### Problem statement
From the data below, set down exactly the lines between the one holding "The~strategies for~subgraph creation" and the one holding "We~use these strategies", inclusive, and no others.

### Data for the task
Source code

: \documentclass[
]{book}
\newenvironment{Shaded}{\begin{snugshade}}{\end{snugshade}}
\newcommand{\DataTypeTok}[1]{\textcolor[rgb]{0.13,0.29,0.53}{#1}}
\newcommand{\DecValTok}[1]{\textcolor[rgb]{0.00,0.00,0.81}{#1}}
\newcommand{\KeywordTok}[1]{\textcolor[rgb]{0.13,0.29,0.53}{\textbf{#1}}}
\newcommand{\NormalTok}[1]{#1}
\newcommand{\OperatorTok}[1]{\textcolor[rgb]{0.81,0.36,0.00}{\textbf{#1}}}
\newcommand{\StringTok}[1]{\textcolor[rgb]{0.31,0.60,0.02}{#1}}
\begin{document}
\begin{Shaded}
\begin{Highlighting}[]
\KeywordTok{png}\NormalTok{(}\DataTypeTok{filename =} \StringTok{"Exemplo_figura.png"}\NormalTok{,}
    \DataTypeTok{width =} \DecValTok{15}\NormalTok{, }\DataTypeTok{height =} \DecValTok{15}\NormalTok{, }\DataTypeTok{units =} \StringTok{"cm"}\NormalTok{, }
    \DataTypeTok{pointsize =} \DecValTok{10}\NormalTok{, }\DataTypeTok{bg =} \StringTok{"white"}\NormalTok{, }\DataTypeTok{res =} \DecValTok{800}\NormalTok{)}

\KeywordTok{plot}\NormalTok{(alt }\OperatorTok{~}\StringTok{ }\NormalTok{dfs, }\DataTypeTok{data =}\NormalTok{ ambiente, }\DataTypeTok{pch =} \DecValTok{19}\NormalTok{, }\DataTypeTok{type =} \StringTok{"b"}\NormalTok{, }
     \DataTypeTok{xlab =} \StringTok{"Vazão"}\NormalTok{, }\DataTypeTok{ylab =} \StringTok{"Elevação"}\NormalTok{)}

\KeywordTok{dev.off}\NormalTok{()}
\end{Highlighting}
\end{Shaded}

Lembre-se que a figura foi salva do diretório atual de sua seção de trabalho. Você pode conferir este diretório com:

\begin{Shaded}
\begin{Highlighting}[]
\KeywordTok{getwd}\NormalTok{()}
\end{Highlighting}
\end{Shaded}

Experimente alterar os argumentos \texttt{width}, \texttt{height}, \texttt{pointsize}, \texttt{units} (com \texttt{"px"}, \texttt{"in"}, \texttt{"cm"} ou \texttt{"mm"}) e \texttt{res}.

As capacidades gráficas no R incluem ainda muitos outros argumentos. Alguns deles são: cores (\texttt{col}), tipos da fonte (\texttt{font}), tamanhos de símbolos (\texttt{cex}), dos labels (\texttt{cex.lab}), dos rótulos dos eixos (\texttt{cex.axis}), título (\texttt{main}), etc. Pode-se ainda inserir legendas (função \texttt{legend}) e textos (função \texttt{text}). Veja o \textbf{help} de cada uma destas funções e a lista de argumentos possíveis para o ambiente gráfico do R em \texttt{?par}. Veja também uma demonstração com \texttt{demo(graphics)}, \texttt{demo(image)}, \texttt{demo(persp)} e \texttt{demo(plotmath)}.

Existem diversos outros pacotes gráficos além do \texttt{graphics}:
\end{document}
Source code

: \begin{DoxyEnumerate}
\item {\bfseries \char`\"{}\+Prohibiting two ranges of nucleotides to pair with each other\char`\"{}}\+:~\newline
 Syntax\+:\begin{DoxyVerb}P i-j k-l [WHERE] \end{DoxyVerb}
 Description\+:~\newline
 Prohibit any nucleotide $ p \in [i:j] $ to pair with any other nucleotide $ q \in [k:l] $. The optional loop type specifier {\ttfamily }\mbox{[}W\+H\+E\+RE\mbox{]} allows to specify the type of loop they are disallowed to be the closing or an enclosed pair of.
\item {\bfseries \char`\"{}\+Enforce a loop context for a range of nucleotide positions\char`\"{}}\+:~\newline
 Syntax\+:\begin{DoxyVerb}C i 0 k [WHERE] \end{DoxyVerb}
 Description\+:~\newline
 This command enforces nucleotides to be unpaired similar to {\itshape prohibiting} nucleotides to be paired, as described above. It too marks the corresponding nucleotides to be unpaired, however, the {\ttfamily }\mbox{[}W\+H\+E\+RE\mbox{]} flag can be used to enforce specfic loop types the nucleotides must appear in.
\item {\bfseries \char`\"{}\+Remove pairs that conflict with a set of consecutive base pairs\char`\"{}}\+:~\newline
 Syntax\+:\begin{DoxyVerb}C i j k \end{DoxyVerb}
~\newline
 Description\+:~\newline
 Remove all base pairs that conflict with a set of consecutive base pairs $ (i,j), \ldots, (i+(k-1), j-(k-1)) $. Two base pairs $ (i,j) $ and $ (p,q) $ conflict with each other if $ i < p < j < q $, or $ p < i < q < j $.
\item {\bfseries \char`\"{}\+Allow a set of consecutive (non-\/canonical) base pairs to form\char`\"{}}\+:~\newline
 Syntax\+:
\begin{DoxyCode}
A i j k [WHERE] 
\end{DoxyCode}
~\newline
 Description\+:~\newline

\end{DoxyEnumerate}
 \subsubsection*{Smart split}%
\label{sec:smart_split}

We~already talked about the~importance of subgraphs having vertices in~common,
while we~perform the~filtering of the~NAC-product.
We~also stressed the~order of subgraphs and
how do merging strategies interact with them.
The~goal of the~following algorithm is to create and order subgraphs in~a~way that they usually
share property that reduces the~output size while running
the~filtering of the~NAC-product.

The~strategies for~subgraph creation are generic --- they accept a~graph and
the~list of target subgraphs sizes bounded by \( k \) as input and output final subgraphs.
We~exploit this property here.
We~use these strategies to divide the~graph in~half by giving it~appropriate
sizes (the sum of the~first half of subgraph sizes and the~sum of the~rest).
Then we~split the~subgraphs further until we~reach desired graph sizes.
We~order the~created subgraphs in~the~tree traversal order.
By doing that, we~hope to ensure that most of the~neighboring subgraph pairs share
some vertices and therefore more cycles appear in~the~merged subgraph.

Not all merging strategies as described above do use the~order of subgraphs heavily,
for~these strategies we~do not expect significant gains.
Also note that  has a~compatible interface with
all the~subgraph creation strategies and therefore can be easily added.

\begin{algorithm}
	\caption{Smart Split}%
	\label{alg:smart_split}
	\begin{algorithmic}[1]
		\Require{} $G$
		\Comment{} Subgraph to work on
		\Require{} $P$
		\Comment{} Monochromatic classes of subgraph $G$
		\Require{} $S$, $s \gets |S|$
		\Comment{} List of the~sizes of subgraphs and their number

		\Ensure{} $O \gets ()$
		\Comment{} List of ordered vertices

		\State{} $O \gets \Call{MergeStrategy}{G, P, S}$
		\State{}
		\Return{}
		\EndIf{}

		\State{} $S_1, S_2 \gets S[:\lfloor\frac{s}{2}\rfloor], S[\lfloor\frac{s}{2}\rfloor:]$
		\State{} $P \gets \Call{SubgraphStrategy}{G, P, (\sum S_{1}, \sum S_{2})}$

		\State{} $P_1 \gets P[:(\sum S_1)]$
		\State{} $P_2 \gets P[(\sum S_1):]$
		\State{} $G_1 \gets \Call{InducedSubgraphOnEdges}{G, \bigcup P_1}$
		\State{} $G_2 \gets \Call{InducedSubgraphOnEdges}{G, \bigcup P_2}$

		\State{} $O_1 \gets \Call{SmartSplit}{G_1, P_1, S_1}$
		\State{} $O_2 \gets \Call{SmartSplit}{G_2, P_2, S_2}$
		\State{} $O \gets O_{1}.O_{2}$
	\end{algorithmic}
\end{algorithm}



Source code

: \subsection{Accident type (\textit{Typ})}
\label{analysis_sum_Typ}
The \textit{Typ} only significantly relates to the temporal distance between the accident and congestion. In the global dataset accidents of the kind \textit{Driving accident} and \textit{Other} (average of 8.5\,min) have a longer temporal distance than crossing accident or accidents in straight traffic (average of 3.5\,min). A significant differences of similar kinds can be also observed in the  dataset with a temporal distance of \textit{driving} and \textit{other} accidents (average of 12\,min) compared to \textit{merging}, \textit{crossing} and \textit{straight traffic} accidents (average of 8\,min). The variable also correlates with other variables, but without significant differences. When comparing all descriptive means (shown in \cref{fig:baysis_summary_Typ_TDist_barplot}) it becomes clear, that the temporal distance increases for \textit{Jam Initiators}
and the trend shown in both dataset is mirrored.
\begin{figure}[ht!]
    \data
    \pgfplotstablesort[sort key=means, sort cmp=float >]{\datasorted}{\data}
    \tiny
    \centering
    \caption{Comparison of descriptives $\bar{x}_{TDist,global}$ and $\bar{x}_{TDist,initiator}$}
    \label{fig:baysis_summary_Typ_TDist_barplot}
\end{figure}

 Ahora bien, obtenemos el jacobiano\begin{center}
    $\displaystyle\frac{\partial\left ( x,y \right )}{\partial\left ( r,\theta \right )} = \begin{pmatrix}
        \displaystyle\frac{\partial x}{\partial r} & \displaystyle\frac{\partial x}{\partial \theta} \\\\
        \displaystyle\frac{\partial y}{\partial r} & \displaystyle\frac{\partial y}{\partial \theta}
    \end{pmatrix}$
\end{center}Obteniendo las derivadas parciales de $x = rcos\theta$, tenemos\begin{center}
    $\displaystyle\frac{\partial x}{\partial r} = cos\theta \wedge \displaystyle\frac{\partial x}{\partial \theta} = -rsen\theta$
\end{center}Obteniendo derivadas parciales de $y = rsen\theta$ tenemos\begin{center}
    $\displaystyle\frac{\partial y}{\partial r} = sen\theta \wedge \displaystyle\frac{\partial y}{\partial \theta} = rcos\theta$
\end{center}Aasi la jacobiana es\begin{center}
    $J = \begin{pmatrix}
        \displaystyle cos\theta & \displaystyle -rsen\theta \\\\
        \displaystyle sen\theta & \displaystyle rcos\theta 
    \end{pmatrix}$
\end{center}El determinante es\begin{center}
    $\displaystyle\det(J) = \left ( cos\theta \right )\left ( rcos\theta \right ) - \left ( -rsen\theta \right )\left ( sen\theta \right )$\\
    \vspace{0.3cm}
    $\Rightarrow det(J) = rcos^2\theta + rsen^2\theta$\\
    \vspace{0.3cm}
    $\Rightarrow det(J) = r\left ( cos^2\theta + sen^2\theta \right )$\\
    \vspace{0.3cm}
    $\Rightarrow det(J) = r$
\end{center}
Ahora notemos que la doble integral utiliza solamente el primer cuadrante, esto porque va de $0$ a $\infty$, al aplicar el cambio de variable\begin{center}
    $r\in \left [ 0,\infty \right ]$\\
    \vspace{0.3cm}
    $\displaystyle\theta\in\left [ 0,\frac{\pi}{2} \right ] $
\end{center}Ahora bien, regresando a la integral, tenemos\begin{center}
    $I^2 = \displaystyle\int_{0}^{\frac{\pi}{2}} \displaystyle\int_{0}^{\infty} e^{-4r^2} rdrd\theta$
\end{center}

### Response for this exercise
The~strategies for~subgraph creation are generic --- they accept a~graph and
the~list of target subgraphs sizes bounded by \( k \) as input and output final subgraphs.
We~exploit this property here.
We~use these strategies to divide the~graph in~half by giving it~appropriate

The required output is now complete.